▸ **What is needed**:
A single number is required: the count of lines in the following entries that include the word "makes".

-- Entries provided follows --

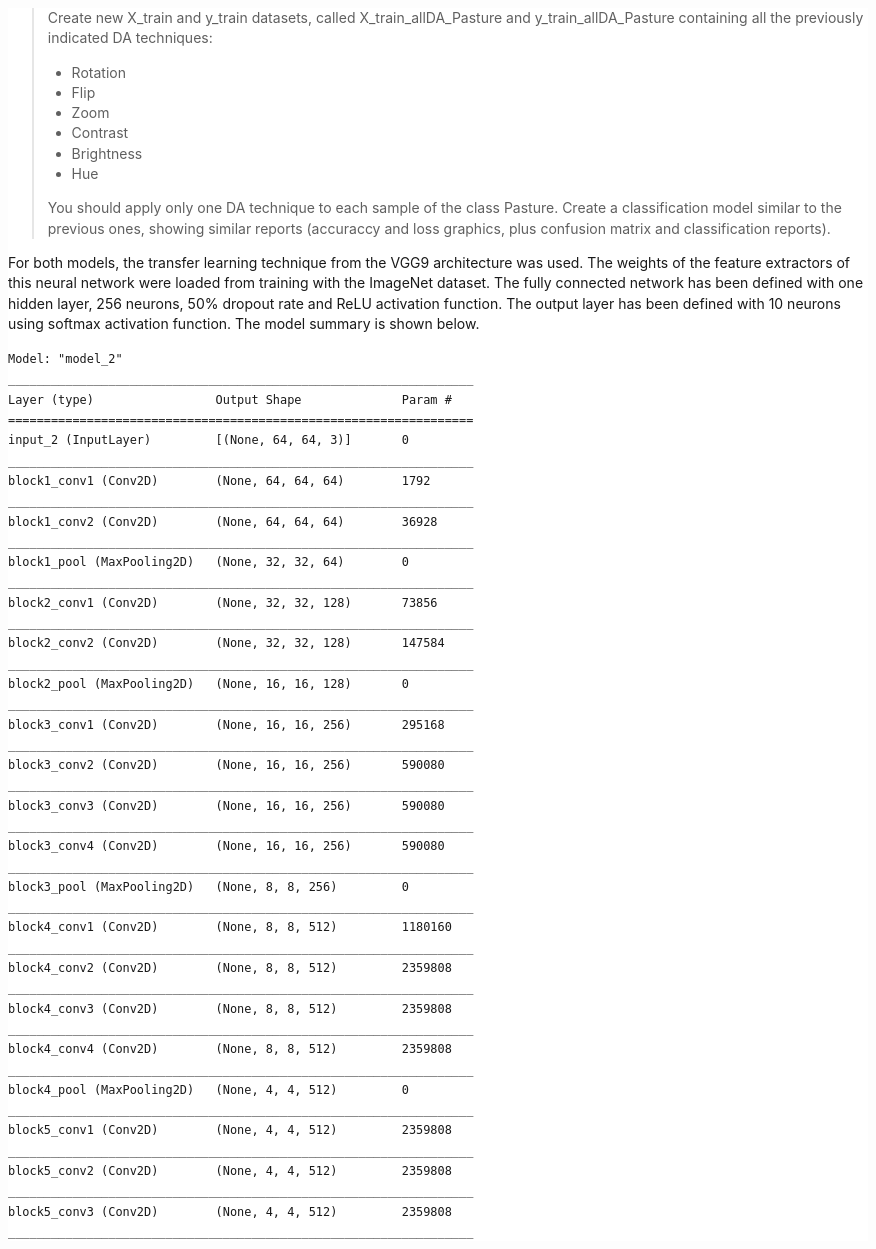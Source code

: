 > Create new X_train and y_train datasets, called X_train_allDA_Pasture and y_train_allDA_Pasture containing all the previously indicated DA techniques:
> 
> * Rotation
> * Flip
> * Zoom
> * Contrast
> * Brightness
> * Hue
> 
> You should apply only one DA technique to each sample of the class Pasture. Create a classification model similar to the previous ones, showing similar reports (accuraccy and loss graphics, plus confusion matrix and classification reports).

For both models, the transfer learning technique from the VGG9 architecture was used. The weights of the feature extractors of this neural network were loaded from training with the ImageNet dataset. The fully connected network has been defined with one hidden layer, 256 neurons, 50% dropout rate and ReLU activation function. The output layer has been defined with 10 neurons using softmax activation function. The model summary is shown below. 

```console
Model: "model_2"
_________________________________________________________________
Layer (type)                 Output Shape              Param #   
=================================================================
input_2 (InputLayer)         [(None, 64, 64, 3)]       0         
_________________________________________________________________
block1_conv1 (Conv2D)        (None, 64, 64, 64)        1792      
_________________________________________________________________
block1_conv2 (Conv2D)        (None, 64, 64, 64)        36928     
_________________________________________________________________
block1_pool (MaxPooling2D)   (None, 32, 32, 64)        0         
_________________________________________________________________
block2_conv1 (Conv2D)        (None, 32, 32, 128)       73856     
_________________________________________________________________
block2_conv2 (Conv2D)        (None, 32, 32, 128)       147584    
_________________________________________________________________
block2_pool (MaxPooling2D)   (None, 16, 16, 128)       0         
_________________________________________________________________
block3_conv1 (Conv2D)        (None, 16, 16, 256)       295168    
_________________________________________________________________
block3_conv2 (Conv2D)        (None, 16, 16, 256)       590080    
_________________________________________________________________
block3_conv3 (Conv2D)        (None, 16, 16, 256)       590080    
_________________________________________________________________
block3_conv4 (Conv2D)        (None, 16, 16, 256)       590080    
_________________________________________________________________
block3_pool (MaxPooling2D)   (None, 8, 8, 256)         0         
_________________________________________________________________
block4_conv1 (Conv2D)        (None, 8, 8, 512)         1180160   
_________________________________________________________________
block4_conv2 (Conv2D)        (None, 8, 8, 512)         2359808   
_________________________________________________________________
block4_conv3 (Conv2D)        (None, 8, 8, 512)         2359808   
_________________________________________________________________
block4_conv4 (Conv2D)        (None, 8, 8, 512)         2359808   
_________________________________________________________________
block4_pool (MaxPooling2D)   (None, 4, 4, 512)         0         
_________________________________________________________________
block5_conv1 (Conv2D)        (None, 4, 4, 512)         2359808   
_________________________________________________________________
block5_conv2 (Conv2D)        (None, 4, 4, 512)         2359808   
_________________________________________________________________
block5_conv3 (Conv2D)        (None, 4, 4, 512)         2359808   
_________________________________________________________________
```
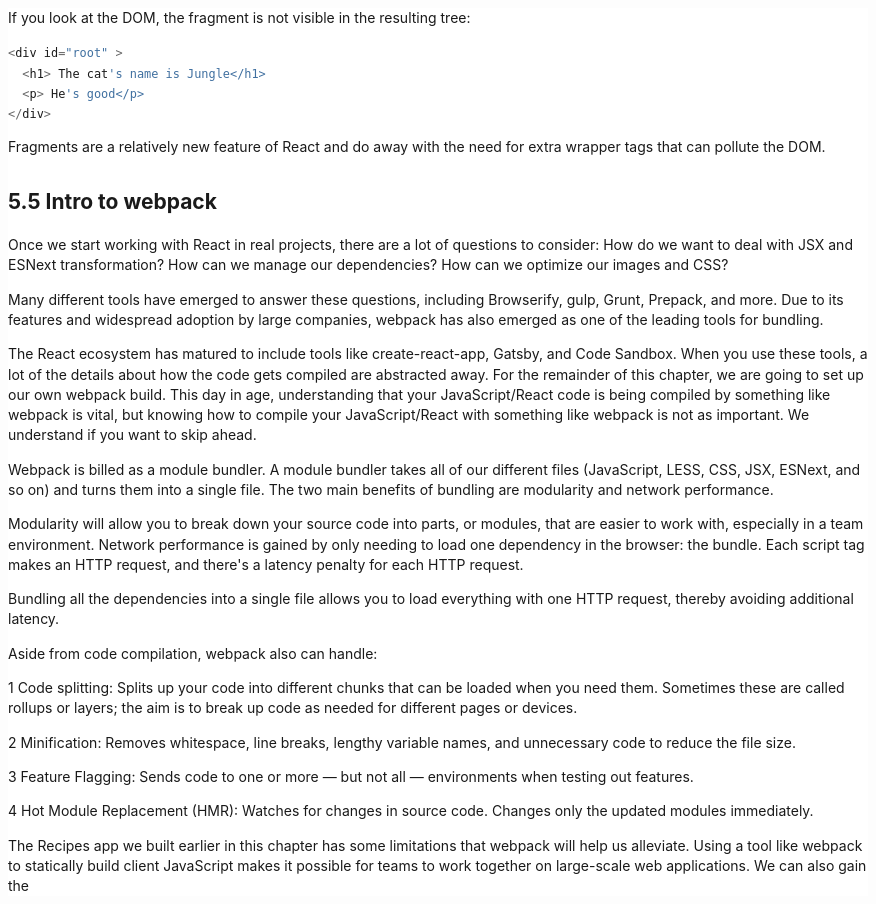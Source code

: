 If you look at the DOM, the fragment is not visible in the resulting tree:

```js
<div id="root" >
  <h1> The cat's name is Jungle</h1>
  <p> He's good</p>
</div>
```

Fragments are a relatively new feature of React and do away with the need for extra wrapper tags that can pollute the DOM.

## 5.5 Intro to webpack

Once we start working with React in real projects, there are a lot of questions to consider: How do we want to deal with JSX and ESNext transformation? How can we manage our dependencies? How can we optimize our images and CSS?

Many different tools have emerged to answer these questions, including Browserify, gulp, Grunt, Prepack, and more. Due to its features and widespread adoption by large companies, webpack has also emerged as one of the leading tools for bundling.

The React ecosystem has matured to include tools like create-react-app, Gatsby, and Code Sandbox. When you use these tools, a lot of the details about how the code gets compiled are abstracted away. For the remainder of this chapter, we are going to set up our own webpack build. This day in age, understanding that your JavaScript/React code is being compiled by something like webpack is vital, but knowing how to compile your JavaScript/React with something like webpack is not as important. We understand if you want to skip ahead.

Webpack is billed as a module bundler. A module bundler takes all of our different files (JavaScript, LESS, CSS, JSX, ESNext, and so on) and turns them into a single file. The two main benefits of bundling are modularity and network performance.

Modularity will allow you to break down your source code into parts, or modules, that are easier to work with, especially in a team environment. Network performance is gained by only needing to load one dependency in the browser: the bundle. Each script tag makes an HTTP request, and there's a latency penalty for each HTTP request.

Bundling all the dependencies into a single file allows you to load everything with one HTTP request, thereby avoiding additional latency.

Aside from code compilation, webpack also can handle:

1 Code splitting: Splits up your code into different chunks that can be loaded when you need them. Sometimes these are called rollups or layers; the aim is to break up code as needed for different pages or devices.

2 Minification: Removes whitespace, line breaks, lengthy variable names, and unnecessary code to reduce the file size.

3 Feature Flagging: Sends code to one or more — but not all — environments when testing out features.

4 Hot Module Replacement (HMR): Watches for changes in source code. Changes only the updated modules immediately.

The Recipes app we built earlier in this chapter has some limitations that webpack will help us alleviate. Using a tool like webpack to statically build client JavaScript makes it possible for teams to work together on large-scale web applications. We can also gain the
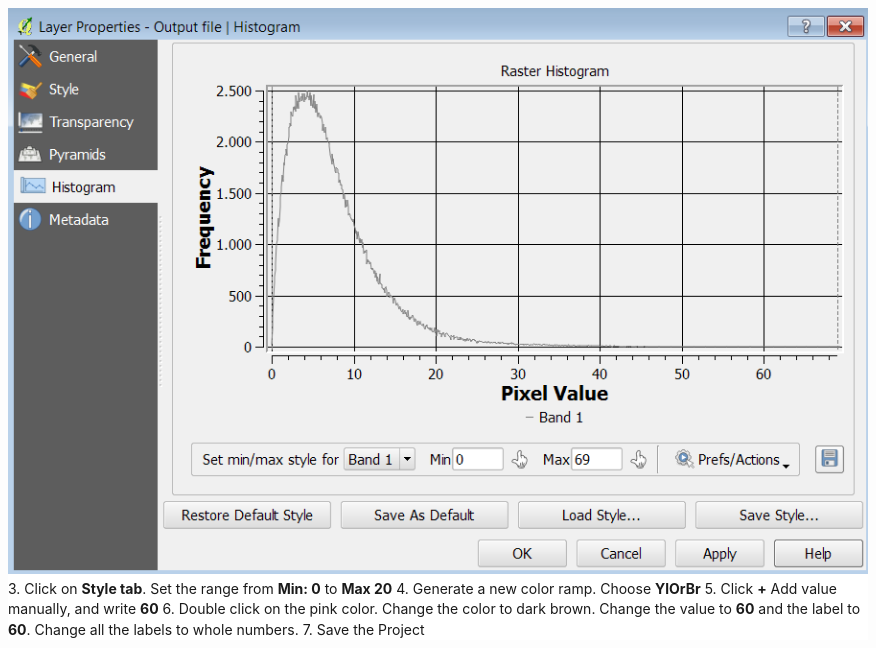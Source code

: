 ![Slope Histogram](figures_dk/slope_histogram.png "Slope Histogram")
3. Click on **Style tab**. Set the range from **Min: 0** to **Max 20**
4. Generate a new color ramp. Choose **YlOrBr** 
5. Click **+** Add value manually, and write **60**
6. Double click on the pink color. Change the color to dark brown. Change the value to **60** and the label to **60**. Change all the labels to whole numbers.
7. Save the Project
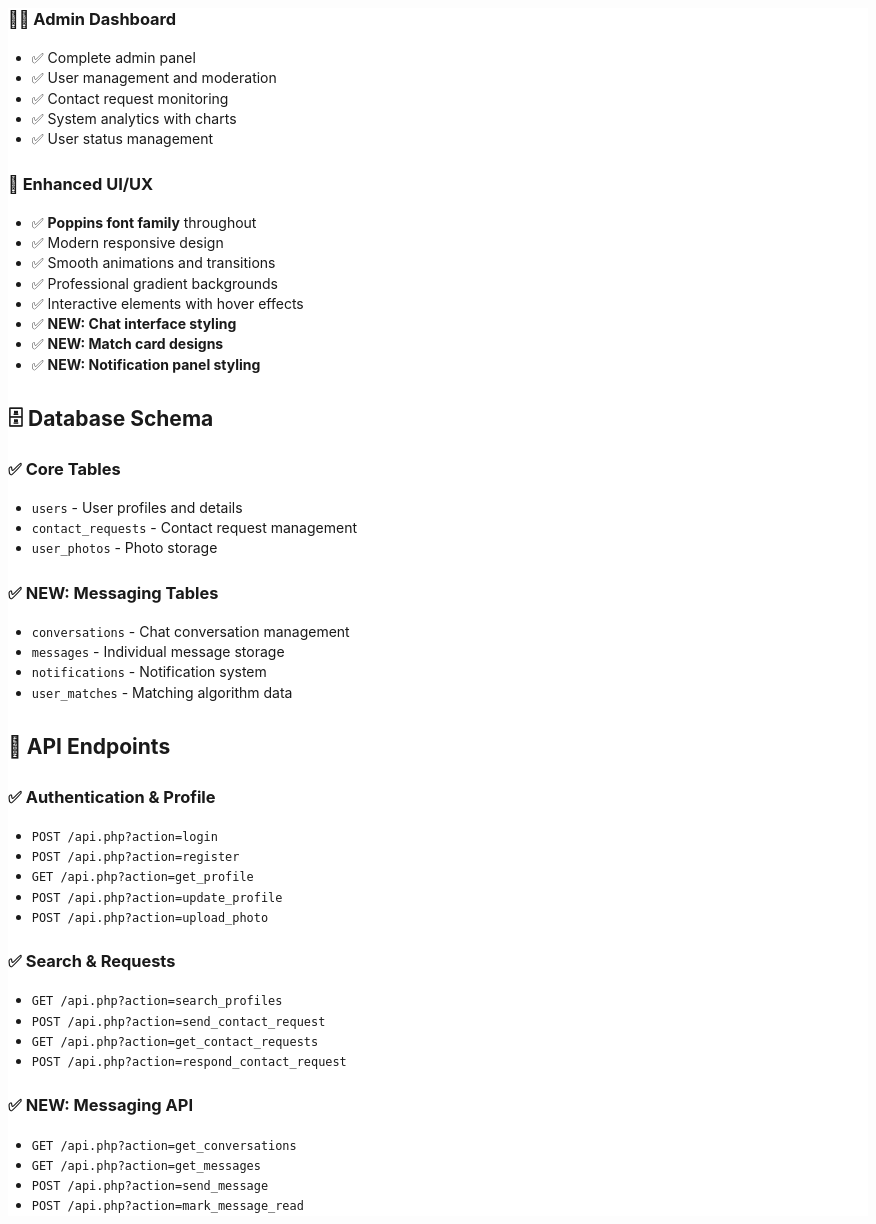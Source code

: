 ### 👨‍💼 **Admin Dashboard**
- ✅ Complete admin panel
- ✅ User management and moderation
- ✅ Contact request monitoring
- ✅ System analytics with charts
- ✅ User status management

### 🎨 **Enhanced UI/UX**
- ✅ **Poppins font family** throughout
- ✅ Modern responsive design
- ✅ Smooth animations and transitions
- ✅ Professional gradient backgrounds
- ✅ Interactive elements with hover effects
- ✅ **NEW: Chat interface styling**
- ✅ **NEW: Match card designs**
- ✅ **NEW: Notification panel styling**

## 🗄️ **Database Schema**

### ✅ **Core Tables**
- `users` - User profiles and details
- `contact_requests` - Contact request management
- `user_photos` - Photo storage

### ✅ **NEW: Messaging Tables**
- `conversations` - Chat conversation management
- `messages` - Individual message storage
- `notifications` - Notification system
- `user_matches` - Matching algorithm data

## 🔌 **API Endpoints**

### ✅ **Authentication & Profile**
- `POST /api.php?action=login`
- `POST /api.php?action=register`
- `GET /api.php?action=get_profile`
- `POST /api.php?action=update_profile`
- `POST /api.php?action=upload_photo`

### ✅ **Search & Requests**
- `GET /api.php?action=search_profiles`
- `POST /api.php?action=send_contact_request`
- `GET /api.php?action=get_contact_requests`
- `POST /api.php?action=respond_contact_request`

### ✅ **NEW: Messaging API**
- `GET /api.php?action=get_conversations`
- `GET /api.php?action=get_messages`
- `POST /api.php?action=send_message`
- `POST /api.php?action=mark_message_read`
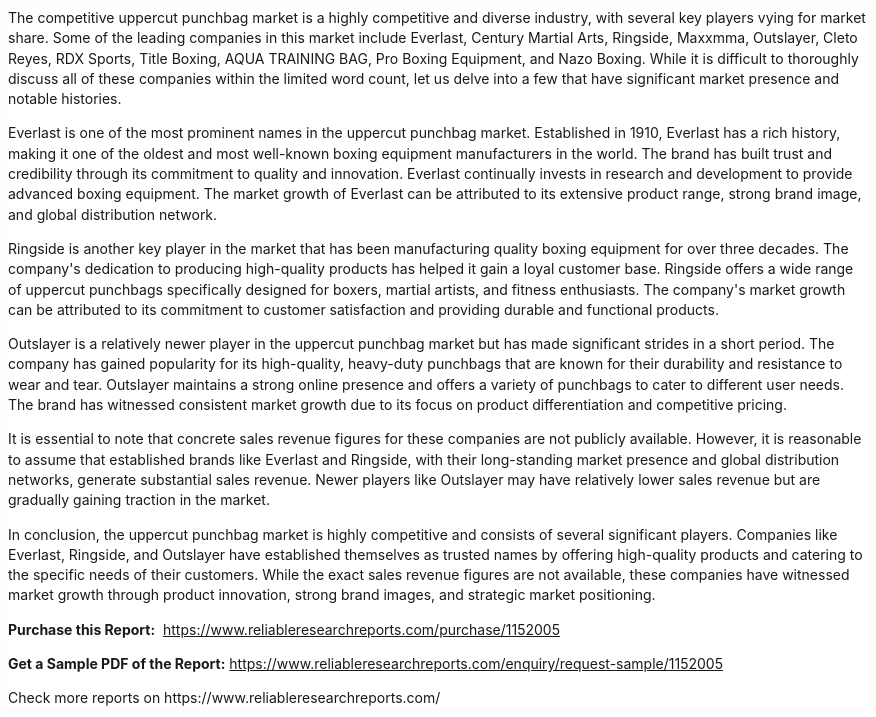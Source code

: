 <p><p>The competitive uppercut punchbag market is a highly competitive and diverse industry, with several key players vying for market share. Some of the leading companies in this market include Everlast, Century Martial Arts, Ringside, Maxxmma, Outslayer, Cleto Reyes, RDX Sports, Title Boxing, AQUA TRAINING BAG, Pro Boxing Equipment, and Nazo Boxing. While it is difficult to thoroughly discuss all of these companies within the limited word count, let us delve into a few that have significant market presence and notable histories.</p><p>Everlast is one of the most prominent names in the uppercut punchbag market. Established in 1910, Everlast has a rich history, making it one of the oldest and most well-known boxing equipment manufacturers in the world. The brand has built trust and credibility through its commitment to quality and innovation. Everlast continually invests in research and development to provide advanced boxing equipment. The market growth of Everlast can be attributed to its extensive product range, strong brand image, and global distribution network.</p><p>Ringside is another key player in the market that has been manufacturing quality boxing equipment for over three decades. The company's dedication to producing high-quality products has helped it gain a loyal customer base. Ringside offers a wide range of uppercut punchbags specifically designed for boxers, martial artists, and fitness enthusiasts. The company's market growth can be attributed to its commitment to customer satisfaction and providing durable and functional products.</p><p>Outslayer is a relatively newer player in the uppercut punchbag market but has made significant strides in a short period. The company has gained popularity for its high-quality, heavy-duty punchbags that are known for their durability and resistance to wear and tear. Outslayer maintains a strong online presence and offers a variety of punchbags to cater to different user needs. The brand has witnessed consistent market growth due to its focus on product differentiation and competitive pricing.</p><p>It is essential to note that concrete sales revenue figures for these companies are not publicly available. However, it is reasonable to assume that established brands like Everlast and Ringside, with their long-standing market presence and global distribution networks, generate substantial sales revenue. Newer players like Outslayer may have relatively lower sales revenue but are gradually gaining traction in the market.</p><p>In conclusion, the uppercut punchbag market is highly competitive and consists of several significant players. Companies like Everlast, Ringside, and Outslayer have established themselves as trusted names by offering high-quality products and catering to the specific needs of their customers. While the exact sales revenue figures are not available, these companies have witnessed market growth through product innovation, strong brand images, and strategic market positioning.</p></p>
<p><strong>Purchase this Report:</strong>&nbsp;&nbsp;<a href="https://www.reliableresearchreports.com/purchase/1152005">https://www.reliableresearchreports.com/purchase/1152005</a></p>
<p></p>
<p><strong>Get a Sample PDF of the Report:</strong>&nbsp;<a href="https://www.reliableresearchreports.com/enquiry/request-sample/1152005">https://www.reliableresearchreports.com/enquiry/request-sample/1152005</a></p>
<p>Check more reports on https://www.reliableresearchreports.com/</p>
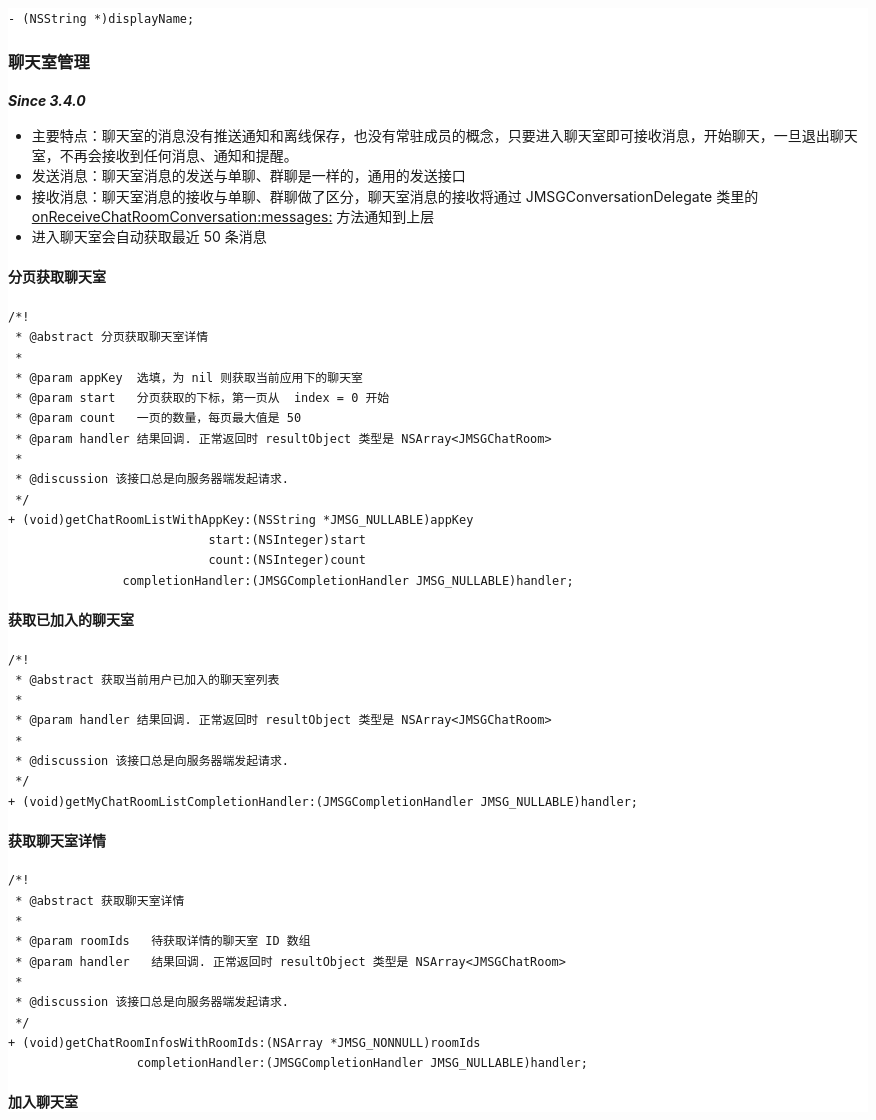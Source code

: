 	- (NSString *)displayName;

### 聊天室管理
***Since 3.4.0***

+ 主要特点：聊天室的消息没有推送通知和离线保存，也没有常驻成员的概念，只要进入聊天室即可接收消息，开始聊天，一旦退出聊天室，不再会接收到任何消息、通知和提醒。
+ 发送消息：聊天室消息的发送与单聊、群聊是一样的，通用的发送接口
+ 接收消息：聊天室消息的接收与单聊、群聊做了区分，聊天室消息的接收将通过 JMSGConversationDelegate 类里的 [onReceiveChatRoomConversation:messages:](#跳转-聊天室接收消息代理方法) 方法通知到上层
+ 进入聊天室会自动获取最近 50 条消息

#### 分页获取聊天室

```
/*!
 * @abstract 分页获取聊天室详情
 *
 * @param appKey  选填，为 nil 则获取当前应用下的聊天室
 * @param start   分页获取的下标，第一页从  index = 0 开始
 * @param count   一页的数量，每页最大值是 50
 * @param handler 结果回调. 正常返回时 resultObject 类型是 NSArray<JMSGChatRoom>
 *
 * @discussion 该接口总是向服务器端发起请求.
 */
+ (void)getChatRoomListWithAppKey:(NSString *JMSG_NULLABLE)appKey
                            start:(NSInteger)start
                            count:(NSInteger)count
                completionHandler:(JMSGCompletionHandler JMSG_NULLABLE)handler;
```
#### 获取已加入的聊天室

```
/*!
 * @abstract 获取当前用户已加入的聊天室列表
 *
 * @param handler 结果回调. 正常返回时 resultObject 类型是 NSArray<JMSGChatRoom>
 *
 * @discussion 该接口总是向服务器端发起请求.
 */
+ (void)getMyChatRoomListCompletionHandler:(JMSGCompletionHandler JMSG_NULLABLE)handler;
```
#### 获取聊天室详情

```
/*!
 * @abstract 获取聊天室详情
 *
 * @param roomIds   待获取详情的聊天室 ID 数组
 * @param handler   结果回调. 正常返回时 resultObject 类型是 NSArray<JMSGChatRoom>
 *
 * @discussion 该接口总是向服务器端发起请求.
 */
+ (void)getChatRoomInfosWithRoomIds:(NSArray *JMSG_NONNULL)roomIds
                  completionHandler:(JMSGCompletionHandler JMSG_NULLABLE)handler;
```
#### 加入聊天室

-- Entries provided concluded --

▸ **Your response**:
2